--- DATA FOR REVIEW Enclosed Below ---

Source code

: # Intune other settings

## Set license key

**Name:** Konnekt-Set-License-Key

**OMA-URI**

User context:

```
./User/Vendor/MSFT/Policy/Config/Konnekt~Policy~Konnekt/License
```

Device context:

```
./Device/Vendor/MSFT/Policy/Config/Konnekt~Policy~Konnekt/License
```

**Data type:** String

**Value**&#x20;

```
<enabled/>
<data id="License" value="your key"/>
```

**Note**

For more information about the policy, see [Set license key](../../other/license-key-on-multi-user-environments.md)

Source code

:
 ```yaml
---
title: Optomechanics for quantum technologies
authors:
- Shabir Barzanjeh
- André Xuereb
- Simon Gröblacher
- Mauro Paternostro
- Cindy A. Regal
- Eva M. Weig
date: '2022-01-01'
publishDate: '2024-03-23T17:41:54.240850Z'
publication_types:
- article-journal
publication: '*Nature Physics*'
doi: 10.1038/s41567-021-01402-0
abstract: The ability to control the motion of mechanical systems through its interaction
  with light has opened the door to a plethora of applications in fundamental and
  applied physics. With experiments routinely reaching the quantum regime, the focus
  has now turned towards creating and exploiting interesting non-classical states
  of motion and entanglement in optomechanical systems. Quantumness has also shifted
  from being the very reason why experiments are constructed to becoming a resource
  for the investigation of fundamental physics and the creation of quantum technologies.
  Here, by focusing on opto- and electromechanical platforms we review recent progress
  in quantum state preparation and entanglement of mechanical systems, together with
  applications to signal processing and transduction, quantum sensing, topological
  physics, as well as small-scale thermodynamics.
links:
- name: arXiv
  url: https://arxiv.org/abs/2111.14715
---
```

--- End of Enclosed DATA FOR REVIEW ---

DIRECTIONS
Every single entry above has to be copied exactly.

SOLUTION BELOW
Source code

: # Intune other settings

## Set license key

**Name:** Konnekt-Set-License-Key

**OMA-URI**

User context:

```
./User/Vendor/MSFT/Policy/Config/Konnekt~Policy~Konnekt/License
```

Device context:

```
./Device/Vendor/MSFT/Policy/Config/Konnekt~Policy~Konnekt/License
```

**Data type:** String

**Value**&#x20;

```
<enabled/>
<data id="License" value="your key"/>
```

**Note**

For more information about the policy, see [Set license key](../../other/license-key-on-multi-user-environments.md)

Source code

:
 ```yaml
---
title: Optomechanics for quantum technologies
authors:
- Shabir Barzanjeh
- André Xuereb
- Simon Gröblacher
- Mauro Paternostro
- Cindy A. Regal
- Eva M. Weig
date: '2022-01-01'
publishDate: '2024-03-23T17:41:54.240850Z'
publication_types:
- article-journal
publication: '*Nature Physics*'
doi: 10.1038/s41567-021-01402-0
abstract: The ability to control the motion of mechanical systems through its interaction
  with light has opened the door to a plethora of applications in fundamental and
  applied physics. With experiments routinely reaching the quantum regime, the focus
  has now turned towards creating and exploiting interesting non-classical states
  of motion and entanglement in optomechanical systems. Quantumness has also shifted
  from being the very reason why experiments are constructed to becoming a resource
  for the investigation of fundamental physics and the creation of quantum technologies.
  Here, by focusing on opto- and electromechanical platforms we review recent progress
  in quantum state preparation and entanglement of mechanical systems, together with
  applications to signal processing and transduction, quantum sensing, topological
  physics, as well as small-scale thermodynamics.
links:
- name: arXiv
  url: https://arxiv.org/abs/2111.14715
---
```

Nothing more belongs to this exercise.